Hi Everyone,
I have a very very weird issue on 2x HP DL380 G5 boxes with ESX 3.5i U3 loaded on each.
The setup:
DL380 G5
2x Quad core
2x 72GB Raid 1+0
6x 146GB Raid5
32 GB RAM
I installed esx 3.5i u3 as per normal, created vm's. But when I copy data from a network folder to the vm the cpu spikes and the vm is unresponsive. What makes it worse is if I copy a large file from the c: to another folder on c: the vm is unresponsive - cpu high and ping replies at about 200ms. the OS vmdk's are all on the 72GB Raid 1+0 datastore. When I add a data drive from the raid5 datastore the same happens. If I copy from the C to that drive on the raid 5 datastore the VM gets unresponsive and pings hover at about 200ms.
Any ideas?
I have no clue why this is happening, Ive deployed the same setup elsewhere with a bunch of vm's and no problems.
I don't think its network related since you said you have the same problem copying from c: to c: on the same machine.
It looks like the machine is waiting for I/O to complete.
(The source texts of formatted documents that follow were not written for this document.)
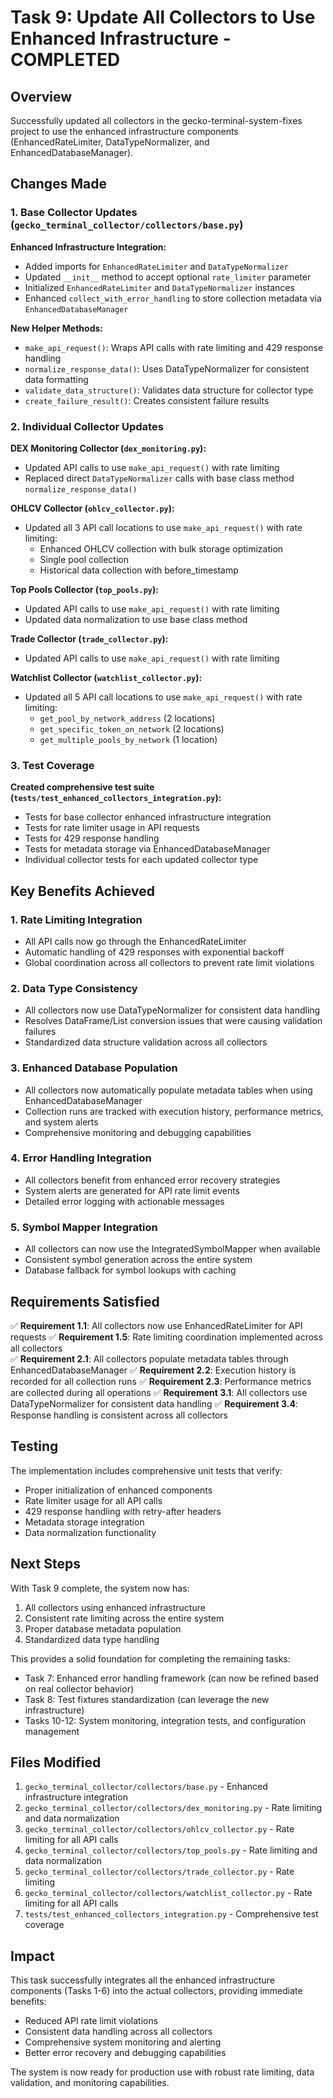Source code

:# Task 9: Update All Collectors to Use Enhanced Infrastructure - COMPLETED

## Overview
Successfully updated all collectors in the gecko-terminal-system-fixes project to use the enhanced infrastructure components (EnhancedRateLimiter, DataTypeNormalizer, and EnhancedDatabaseManager).

## Changes Made

### 1. Base Collector Updates (`gecko_terminal_collector/collectors/base.py`)

**Enhanced Infrastructure Integration:**
- Added imports for `EnhancedRateLimiter` and `DataTypeNormalizer`
- Updated `__init__` method to accept optional `rate_limiter` parameter
- Initialized `EnhancedRateLimiter` and `DataTypeNormalizer` instances
- Enhanced `collect_with_error_handling` to store collection metadata via `EnhancedDatabaseManager`

**New Helper Methods:**
- `make_api_request()`: Wraps API calls with rate limiting and 429 response handling
- `normalize_response_data()`: Uses DataTypeNormalizer for consistent data formatting
- `validate_data_structure()`: Validates data structure for collector type
- `create_failure_result()`: Creates consistent failure results

### 2. Individual Collector Updates

**DEX Monitoring Collector (`dex_monitoring.py`):**
- Updated API calls to use `make_api_request()` with rate limiting
- Replaced direct `DataTypeNormalizer` calls with base class method `normalize_response_data()`

**OHLCV Collector (`ohlcv_collector.py`):**
- Updated all 3 API call locations to use `make_api_request()` with rate limiting:
  - Enhanced OHLCV collection with bulk storage optimization
  - Single pool collection
  - Historical data collection with before_timestamp

**Top Pools Collector (`top_pools.py`):**
- Updated API calls to use `make_api_request()` with rate limiting
- Updated data normalization to use base class method

**Trade Collector (`trade_collector.py`):**
- Updated API calls to use `make_api_request()` with rate limiting

**Watchlist Collector (`watchlist_collector.py`):**
- Updated all 5 API call locations to use `make_api_request()` with rate limiting:
  - `get_pool_by_network_address` (2 locations)
  - `get_specific_token_on_network` (2 locations)  
  - `get_multiple_pools_by_network` (1 location)

### 3. Test Coverage

**Created comprehensive test suite (`tests/test_enhanced_collectors_integration.py`):**
- Tests for base collector enhanced infrastructure integration
- Tests for rate limiter usage in API requests
- Tests for 429 response handling
- Tests for metadata storage via EnhancedDatabaseManager
- Individual collector tests for each updated collector type

## Key Benefits Achieved

### 1. Rate Limiting Integration
- All API calls now go through the EnhancedRateLimiter
- Automatic handling of 429 responses with exponential backoff
- Global coordination across all collectors to prevent rate limit violations

### 2. Data Type Consistency
- All collectors now use DataTypeNormalizer for consistent data handling
- Resolves DataFrame/List conversion issues that were causing validation failures
- Standardized data structure validation across all collectors

### 3. Enhanced Database Population
- All collectors now automatically populate metadata tables when using EnhancedDatabaseManager
- Collection runs are tracked with execution history, performance metrics, and system alerts
- Comprehensive monitoring and debugging capabilities

### 4. Error Handling Integration
- All collectors benefit from enhanced error recovery strategies
- System alerts are generated for API rate limit events
- Detailed error logging with actionable messages

### 5. Symbol Mapper Integration
- All collectors can now use the IntegratedSymbolMapper when available
- Consistent symbol generation across the entire system
- Database fallback for symbol lookups with caching

## Requirements Satisfied

✅ **Requirement 1.1**: All collectors now use EnhancedRateLimiter for API requests
✅ **Requirement 1.5**: Rate limiting coordination implemented across all collectors  
✅ **Requirement 2.1**: All collectors populate metadata tables through EnhancedDatabaseManager
✅ **Requirement 2.2**: Execution history is recorded for all collection runs
✅ **Requirement 2.3**: Performance metrics are collected during all operations
✅ **Requirement 3.1**: All collectors use DataTypeNormalizer for consistent data handling
✅ **Requirement 3.4**: Response handling is consistent across all collectors

## Testing

The implementation includes comprehensive unit tests that verify:
- Proper initialization of enhanced components
- Rate limiter usage for all API calls
- 429 response handling with retry-after headers
- Metadata storage integration
- Data normalization functionality

## Next Steps

With Task 9 complete, the system now has:
1. All collectors using enhanced infrastructure
2. Consistent rate limiting across the entire system
3. Proper database metadata population
4. Standardized data type handling

This provides a solid foundation for completing the remaining tasks:
- Task 7: Enhanced error handling framework (can now be refined based on real collector behavior)
- Task 8: Test fixtures standardization (can leverage the new infrastructure)
- Tasks 10-12: System monitoring, integration tests, and configuration management

## Files Modified

1. `gecko_terminal_collector/collectors/base.py` - Enhanced infrastructure integration
2. `gecko_terminal_collector/collectors/dex_monitoring.py` - Rate limiting and data normalization
3. `gecko_terminal_collector/collectors/ohlcv_collector.py` - Rate limiting for all API calls
4. `gecko_terminal_collector/collectors/top_pools.py` - Rate limiting and data normalization
5. `gecko_terminal_collector/collectors/trade_collector.py` - Rate limiting
6. `gecko_terminal_collector/collectors/watchlist_collector.py` - Rate limiting for all API calls
7. `tests/test_enhanced_collectors_integration.py` - Comprehensive test coverage

## Impact

This task successfully integrates all the enhanced infrastructure components (Tasks 1-6) into the actual collectors, providing immediate benefits:
- Reduced API rate limit violations
- Consistent data handling across all collectors
- Comprehensive system monitoring and alerting
- Better error recovery and debugging capabilities

The system is now ready for production use with robust rate limiting, data validation, and monitoring capabilities.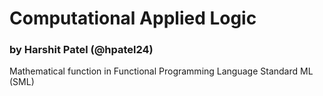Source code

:# Computational Applied Logic

### by Harshit Patel (@hpatel24)
Mathematical function in Functional Programming Language Standard ML (SML)
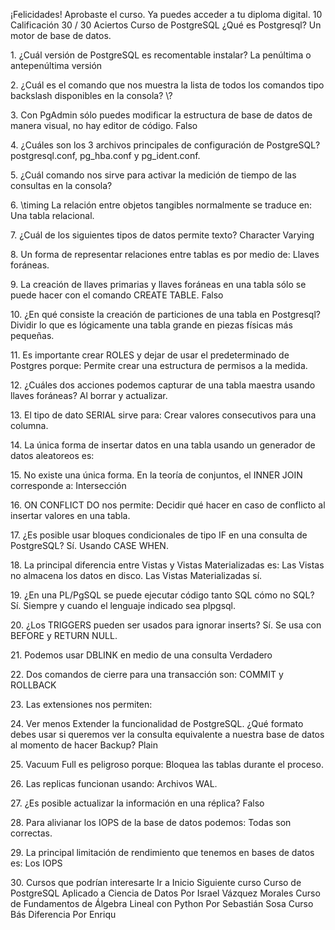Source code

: ¡Felicidades!
Aprobaste el curso. Ya puedes acceder a tu diploma digital.
10
Calificación
30 / 30
Aciertos
Curso de PostgreSQL
¿Qué es Postgresql?
Un motor de base de datos.

1\.
¿Cuál versión de PostgreSQL es recomentable instalar?
La penúltima o antepenúltima versión

2\.
¿Cuál es el comando que nos muestra la lista de todos los comandos tipo backslash
disponibles en la consola?
\\?

3\.
Con PgAdmin sólo puedes modificar la estructura de base de datos de manera visual, no hay
editor de código.
Falso

4\.
¿Cuáles son los 3 archivos principales de configuración de PostgreSQL?
postgresql.conf, pg\_hba.conf y pg\_ident.conf.

5\.
¿Cuál comando nos sirve para activar la medición de tiempo de las consultas en la consola?

6\.
\\timing
La relación entre objetos tangibles normalmente se traduce en:
Una tabla relacional.

7\.
¿Cuál de los siguientes tipos de datos permite texto?
Character Varying

8\.
Un forma de representar relaciones entre tablas es por medio de:
Llaves foráneas.

9\.
La creación de llaves primarias y llaves foráneas en una tabla sólo se puede hacer con el
comando CREATE TABLE.
Falso

10\.
¿En qué consiste la creación de particiones de una tabla en Postgresql?
Dividir lo que es lógicamente una tabla grande en piezas físicas más pequeñas.

11\.
Es importante crear ROLES y dejar de usar el predeterminado de Postgres porque:
Permite crear una estructura de permisos a la medida.

12\.
¿Cuáles dos acciones podemos capturar de una tabla maestra usando llaves foráneas?
Al borrar y actualizar.

13\.
El tipo de dato SERIAL sirve para:
Crear valores consecutivos para una columna.

14\.
La única forma de insertar datos en una tabla usando un generador de datos aleatoreos es:

15\.
No existe una única forma.
En la teoría de conjuntos, el INNER JOIN corresponde a:
Intersección

16\.
ON CONFLICT DO nos permite:
Decidir qué hacer en caso de conflicto al insertar valores en una tabla.

17\.
¿Es posible usar bloques condicionales de tipo IF en una consulta de PostgreSQL?
Sí. Usando CASE WHEN.

18\.
La principal diferencia entre Vistas y Vistas Materializadas es:
Las Vistas no almacena los datos en disco. Las Vistas Materializadas sí.

19\.
¿En una PL/PgSQL se puede ejecutar código tanto SQL cómo no SQL?
Sí. Siempre y cuando el lenguaje indicado sea plpgsql.

20\.
¿Los TRIGGERS pueden ser usados para ignorar inserts?
Sí. Se usa con BEFORE y RETURN NULL.

21\.
Podemos usar DBLINK en medio de una consulta
Verdadero

22\.
Dos comandos de cierre para una transacción son:
COMMIT y ROLLBACK

23\.
Las extensiones nos permiten:

24\.
Ver menos
Extender la funcionalidad de PostgreSQL.
¿Qué formato debes usar si queremos ver la consulta equivalente a nuestra base de datos al
momento de hacer Backup?
Plain

25\.
Vacuum Full es peligroso porque:
Bloquea las tablas durante el proceso.

26\.
Las replicas funcionan usando:
Archivos WAL.

27\.
¿Es posible actualizar la información en una réplica?
Falso

28\.
Para alivianar los IOPS de la base de datos podemos:
Todas son correctas.

29\.
La principal limitación de rendimiento que tenemos en bases de datos es:
Los IOPS

30\.
Cursos que podrían interesarte
Ir a Inicio
Siguiente curso
Curso de PostgreSQL Aplicado a
Ciencia de Datos
Por Israel Vázquez Morales
Curso de Fundamentos de
Álgebra Lineal con Python
Por Sebastián Sosa
Curso Bás
Diferencia
Por Enriqu
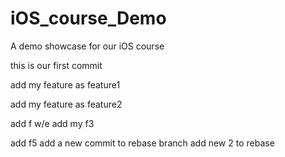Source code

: # iOS_course_Demo
A demo showcase for our iOS course

this is our first commit

add my feature as feature1

add my feature as feature2

add f w/e
add my f3

add f5
add a new commit to rebase branch
add new 2 to rebase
Check if you can see if I/O is stalled somewhere
Are there any messages in the Windows system log indicating disk problems?
Check your RAID controller. Is it on the HCL?
Is your write cache configured properly?
-Arnim van Lieshout
-
If you find this information useful, please award points for "correct" or "helpful".
Vmware tools installed?
I would try to copy one vmdk file inside of VI client - datastore browser (vm powered off) - what speed on disk can you see?
What is your vSwitch configuration? More to the point, does it match your network switch configuration? I'd also check for IP address conflicts (possibly hidden) since it's a new installation...
--Collin C. MacMillan
SOLORI - Solution Oriented, LLC
Hi Collin,
vSwitch config is simple - management network with a pNic connected and a VM network with a pNic connected. What I find strange is that even if i just copy from within the VM from one folder to another the vm starts being unresponsive and the cpu spikes.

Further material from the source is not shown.